- Supplied information

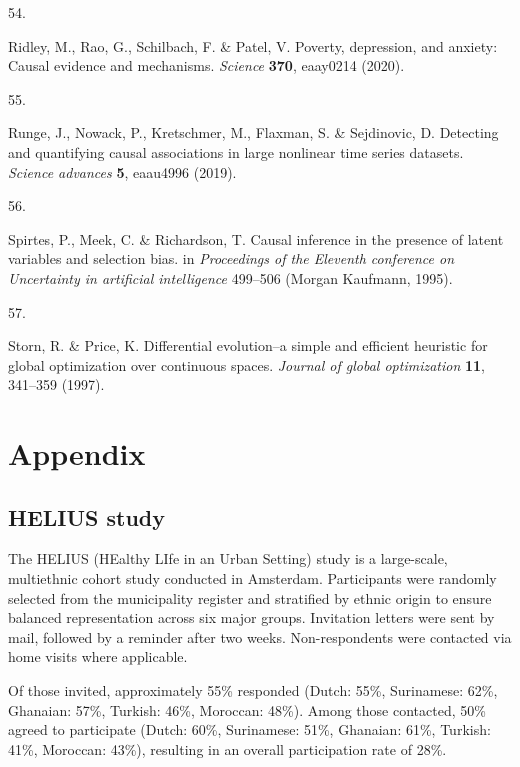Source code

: \documentclass[
]{article}
\newlength{\cslhangindent}
\newlength{\csllabelwidth}
\newenvironment{CSLReferences}[2] %
 {\begin{list}{}{%
  \setlength{\itemindent}{0pt}
  \setlength{\leftmargin}{0pt}
  \setlength{\parsep}{0pt}
  \ifodd #1
   \setlength{\leftmargin}{\cslhangindent}
   \setlength{\itemindent}{-1\cslhangindent}
  \fi
  \setlength{\itemsep}{#2\baselineskip}}}
 {\end{list}}
\newcommand{\CSLLeftMargin}[1]{\parbox[t]{\csllabelwidth}{\strut#1\strut}}
\newcommand{\CSLRightInline}[1]{\parbox[t]{\linewidth - \csllabelwidth}{\strut#1\strut}}
\begin{document}
\begin{CSLReferences}{0}{0}
\CSLLeftMargin{54. }%
\CSLRightInline{Ridley, M., Rao, G., Schilbach, F. \& Patel, V. Poverty,
depression, and anxiety: Causal evidence and mechanisms. \emph{Science}
\textbf{370}, eaay0214 (2020).}

\CSLLeftMargin{55. }%
\CSLRightInline{Runge, J., Nowack, P., Kretschmer, M., Flaxman, S. \&
Sejdinovic, D. Detecting and quantifying causal associations in large
nonlinear time series datasets. \emph{Science advances} \textbf{5},
eaau4996 (2019).}

\CSLLeftMargin{56. }%
\CSLRightInline{Spirtes, P., Meek, C. \& Richardson, T. Causal inference
in the presence of latent variables and selection bias. in
\emph{Proceedings of the {Eleventh} conference on {Uncertainty} in
artificial intelligence} 499--506 (Morgan Kaufmann, 1995).}

\CSLLeftMargin{57. }%
\CSLRightInline{Storn, R. \& Price, K. Differential evolution--a simple
and efficient heuristic for global optimization over continuous spaces.
\emph{Journal of global optimization} \textbf{11}, 341--359 (1997).}

\end{CSLReferences}

\section{Appendix}\label{sec-appendix}

\subsection{HELIUS study}\label{sec-helius}

The HELIUS (HEalthy LIfe in an Urban Setting) study is a large-scale,
multiethnic cohort study conducted in Amsterdam. Participants were
randomly selected from the municipality register and stratified by
ethnic origin to ensure balanced representation across six major groups.
Invitation letters were sent by mail, followed by a reminder after two
weeks. Non-respondents were contacted via home visits where applicable.

Of those invited, approximately 55\% responded (Dutch: 55\%, Surinamese:
62\%, Ghanaian: 57\%, Turkish: 46\%, Moroccan: 48\%). Among those
contacted, 50\% agreed to participate (Dutch: 60\%, Surinamese: 51\%,
Ghanaian: 61\%, Turkish: 41\%, Moroccan: 43\%), resulting in an overall
participation rate of 28\%.
\end{document}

- What is required
What is needed is an exact copy of the data, without any pictures.

- Solution below
Source code

: \documentclass[
]{article}
\newlength{\cslhangindent}
\newlength{\csllabelwidth}
\newenvironment{CSLReferences}[2] %
 {\begin{list}{}{%
  \setlength{\itemindent}{0pt}
  \setlength{\leftmargin}{0pt}
  \setlength{\parsep}{0pt}
  \ifodd #1
   \setlength{\leftmargin}{\cslhangindent}
   \setlength{\itemindent}{-1\cslhangindent}
  \fi
  \setlength{\itemsep}{#2\baselineskip}}}
 {\end{list}}
\newcommand{\CSLLeftMargin}[1]{\parbox[t]{\csllabelwidth}{\strut#1\strut}}
\newcommand{\CSLRightInline}[1]{\parbox[t]{\linewidth - \csllabelwidth}{\strut#1\strut}}
\begin{document}
\begin{CSLReferences}{0}{0}
\CSLLeftMargin{54. }%
\CSLRightInline{Ridley, M., Rao, G., Schilbach, F. \& Patel, V. Poverty,
depression, and anxiety: Causal evidence and mechanisms. \emph{Science}
\textbf{370}, eaay0214 (2020).}

\CSLLeftMargin{55. }%
\CSLRightInline{Runge, J., Nowack, P., Kretschmer, M., Flaxman, S. \&
Sejdinovic, D. Detecting and quantifying causal associations in large
nonlinear time series datasets. \emph{Science advances} \textbf{5},
eaau4996 (2019).}

\CSLLeftMargin{56. }%
\CSLRightInline{Spirtes, P., Meek, C. \& Richardson, T. Causal inference
in the presence of latent variables and selection bias. in
\emph{Proceedings of the {Eleventh} conference on {Uncertainty} in
artificial intelligence} 499--506 (Morgan Kaufmann, 1995).}

\CSLLeftMargin{57. }%
\CSLRightInline{Storn, R. \& Price, K. Differential evolution--a simple
and efficient heuristic for global optimization over continuous spaces.
\emph{Journal of global optimization} \textbf{11}, 341--359 (1997).}

\end{CSLReferences}

\section{Appendix}\label{sec-appendix}

\subsection{HELIUS study}\label{sec-helius}

The HELIUS (HEalthy LIfe in an Urban Setting) study is a large-scale,
multiethnic cohort study conducted in Amsterdam. Participants were
randomly selected from the municipality register and stratified by
ethnic origin to ensure balanced representation across six major groups.
Invitation letters were sent by mail, followed by a reminder after two
weeks. Non-respondents were contacted via home visits where applicable.

Of those invited, approximately 55\% responded (Dutch: 55\%, Surinamese:
62\%, Ghanaian: 57\%, Turkish: 46\%, Moroccan: 48\%). Among those
contacted, 50\% agreed to participate (Dutch: 60\%, Surinamese: 51\%,
Ghanaian: 61\%, Turkish: 41\%, Moroccan: 43\%), resulting in an overall
participation rate of 28\%.
\end{document}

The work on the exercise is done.